# Dual action polisher-recommendations



## Trickydee (Sep 25, 2014)

Hi, I'm thinking of buying a dual action polisher, I've seen one by Duren Tools its £79.00 on eBay , it comes with two backing pads and six different polishing pads, has anyone used one and could they recommend it.

Thanks lee


----------



## Si-forks (Dec 26, 2014)

This is what I've used for a few years now good quality DA. 
http://www.cleanyourcar.co.uk/polishing ... d_673.html


----------



## dextter (Oct 29, 2007)

Si-forks said:


> This is what I've used for a few years now good quality DA.
> http://www.cleanyourcar.co.uk/polishing ... d_673.html


I`ve been using exactly the same thing as you mate, also for a few years.
Good bit of kit 8)


----------



## cherie (Oct 23, 2014)

Another vote for the DAS-6 pro here. We've had ours for a few years now, and can't fault it.


----------



## YELLOW_TT (Feb 25, 2004)

cherie said:


> Another vote for the DAS-6 pro here.

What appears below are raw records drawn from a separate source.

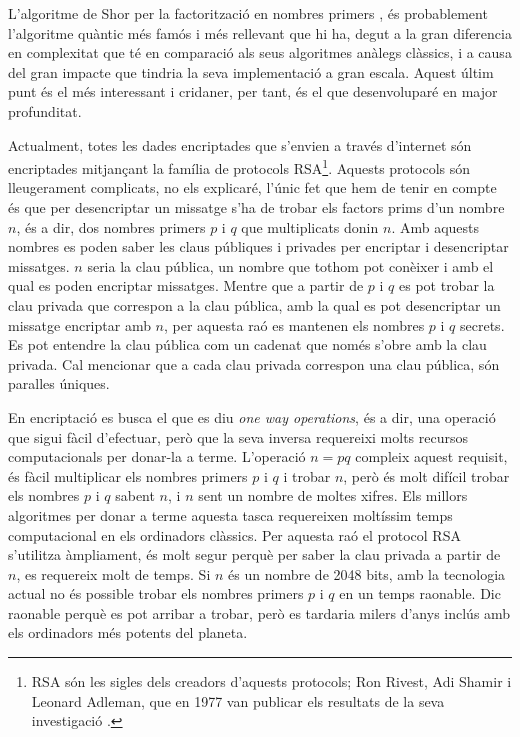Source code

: L'algoritme de Shor per la factorització en nombres primers \cite{Shor_97}, és probablement l'algoritme quàntic més famós i més rellevant que hi ha, degut a la gran diferencia en complexitat que té en comparació als seus algoritmes anàlegs clàssics, i a causa del gran impacte que tindria la seva implementació a gran escala. Aquest últim punt és el més interessant i cridaner, per tant, és el que desenvoluparé en major profunditat.

Actualment, totes les dades encriptades que s'envien a través d'internet són encriptades mitjançant la família de protocols RSA\footnote{RSA són les sigles dels creadors d'aquests protocols; Ron Rivest, Adi Shamir i Leonard Adleman, que en 1977 van publicar els resultats de la seva investigació \cite{RSA}.}. Aquests protocols són lleugerament complicats, no els explicaré, l'únic fet que hem de tenir en compte és que per desencriptar un missatge s'ha de trobar els factors prims d'un nombre $n$, és a dir, dos nombres primers $p$ i $q$ que multiplicats donin $n$. Amb aquests nombres es poden saber les claus públiques i privades per encriptar i desencriptar missatges. $n$ seria la clau pública, un nombre que tothom pot conèixer i amb el qual es poden encriptar missatges. Mentre que a partir de $p$ i $q$ es pot trobar la clau privada que correspon a la clau pública, amb la qual es pot desencriptar un missatge encriptar amb $n$, per aquesta raó es mantenen els nombres $p$ i $q$ secrets. Es pot entendre la clau pública com un cadenat que només s'obre amb la clau privada. Cal mencionar que a cada clau privada correspon una clau pública, són paralles úniques.

En encriptació es busca el que es diu \textit{one way operations}, és a dir, una operació que sigui fàcil d'efectuar, però que la seva inversa requereixi molts recursos computacionals per donar-la a terme. L'operació $n = pq$ compleix aquest requisit, és fàcil multiplicar els nombres primers $p$ i $q$ i trobar $n$, però és molt difícil trobar els nombres $p$ i $q$ sabent $n$, i $n$ sent un nombre de moltes xifres. Els millors algoritmes per donar a terme aquesta tasca requereixen moltíssim temps computacional en els ordinadors clàssics. Per aquesta raó el protocol RSA s'utilitza àmpliament, és molt segur perquè per saber la clau privada a partir de $n$, es requereix molt de temps. Si $n$ és un nombre de 2048 bits, amb la tecnologia actual no és possible trobar els nombres primers $p$ i $q$ en un temps raonable. Dic raonable perquè es pot arribar a trobar, però es tardaria milers d'anys inclús amb els ordinadors més potents del planeta.


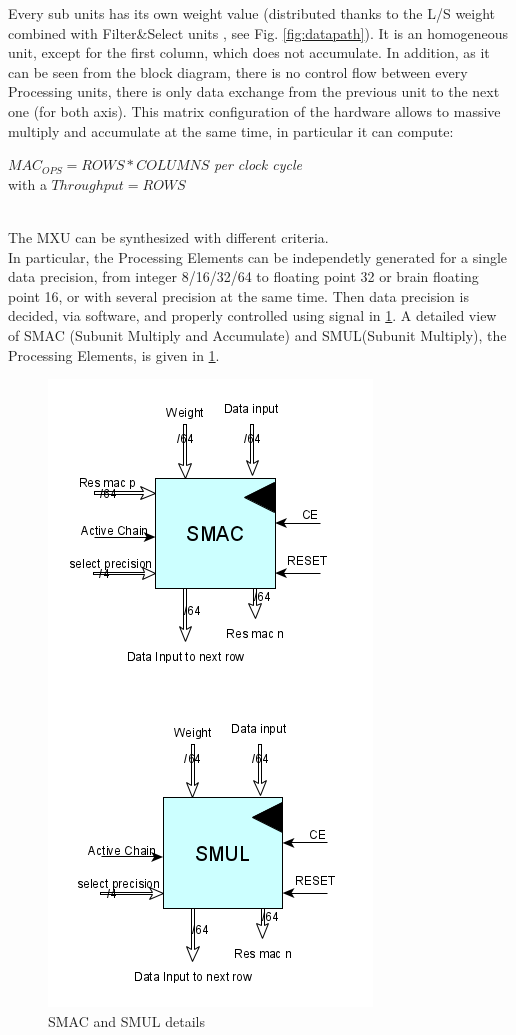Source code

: Every sub units has its own weight value (distributed thanks to the L/S weight combined with Filter\&Select units , see Fig. \ref{fig:datapath}). It is an homogeneous unit, except for the first column, which does not accumulate. In addition, as it can be seen from the block diagram, there is no control flow between every Processing units, there is only data exchange from the previous unit to the next one (for both axis). This matrix configuration of the hardware allows to massive multiply and accumulate at the same time, in particular it can compute:\\
\begin{center}
$MAC_{OPS}= ROWS*COLUMNS $ \textit{per clock cycle}\\  with a $Throughput=ROWS$ 
\end{center}
\ \\
The MXU can be synthesized with different criteria.\\ In particular, the Processing Elements can be independetly generated for a single data precision, from integer 8/16/32/64 to floating point 32 or brain floating point 16, or with several precision at the same time. Then data precision is decided, via software, and properly controlled using signal in \ref{fig:smac}.
\newpage
A detailed view of SMAC (Subunit Multiply and Accumulate) and SMUL(Subunit Multiply), the Processing Elements, is given in \ref{fig:smac}.
\begin{figure}[H]
\centering
\captionsetup{justification=centering}
\includegraphics[scale=0.45,angle=0]{./figure/smac.png}
\caption{SMAC and SMUL details }
\label{fig:smac}
\end{figure} 

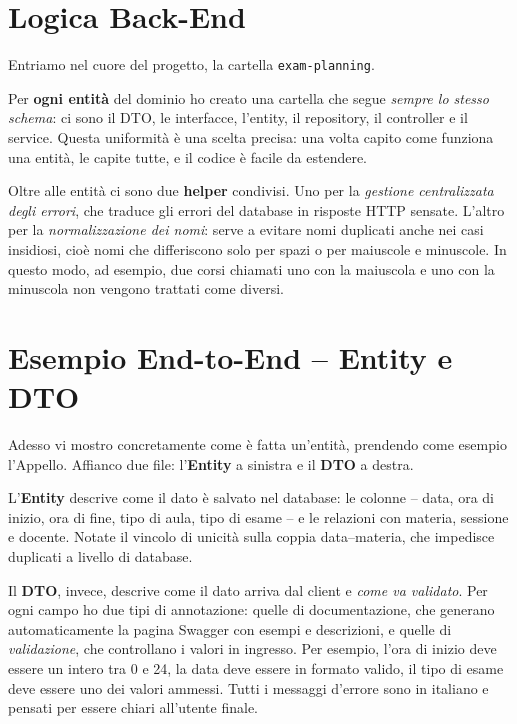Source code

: \documentclass[11pt]{article}
\begin{document}
\section*{Logica Back-End}

Entriamo nel cuore del progetto, la cartella \texttt{exam-planning}.

Per \textbf{ogni entità} del dominio ho creato una cartella che segue \emph{sempre lo
stesso schema}: ci sono il DTO, le interfacce, l'entity, il repository, il controller e
il service. Questa uniformità è una scelta precisa: una volta capito come funziona una
entità, le capite tutte, e il codice è facile da estendere.

Oltre alle entità ci sono due \textbf{helper} condivisi. Uno per la \emph{gestione
centralizzata degli errori}, che traduce gli errori del database in risposte HTTP
sensate. L'altro per la \emph{normalizzazione dei nomi}: serve a evitare nomi duplicati
anche nei casi insidiosi, cioè nomi che differiscono solo per spazi o per maiuscole e
minuscole. In questo modo, ad esempio, due corsi chiamati uno con la maiuscola e uno con
la minuscola non vengono trattati come diversi.

\section*{Esempio End-to-End -- Entity e DTO}

Adesso vi mostro concretamente come è fatta un'entità, prendendo come esempio l'Appello.
Affianco due file: l'\textbf{Entity} a sinistra e il \textbf{DTO} a destra.

L'\textbf{Entity} descrive come il dato è salvato nel database: le colonne -- data, ora
di inizio, ora di fine, tipo di aula, tipo di esame -- e le relazioni con materia,
sessione e docente. Notate il vincolo di unicità sulla coppia data--materia, che impedisce
duplicati a livello di database.

Il \textbf{DTO}, invece, descrive come il dato arriva dal client e \emph{come va
validato}. Per ogni campo ho due tipi di annotazione: quelle di documentazione, che
generano automaticamente la pagina Swagger con esempi e descrizioni, e quelle di
\emph{validazione}, che controllano i valori in ingresso. Per esempio, l'ora di inizio
deve essere un intero tra 0 e 24, la data deve essere in formato valido, il tipo di
esame deve essere uno dei valori ammessi. Tutti i messaggi d'errore sono in italiano e
pensati per essere chiari all'utente finale.
\end{document}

We've had ours for a few years now, and can't fault it.


 [smiley=stupid.gif] gets my vote


----------



## Trickydee (Sep 25, 2014)

Thanks everyone , I will look for a good deal on a DAS6 pro.


----------



## Templar (Mar 9, 2012)

Si-forks said:


> This is what I've used for a few years now good quality DA.
> http://www.cleanyourcar.co.uk/polishing ... d_673.html


Same here too...along with some good quality pads and polishes.

Occasionally they have sales or you might find a discount code on 'Detailing World' forum if you're lucky.


----------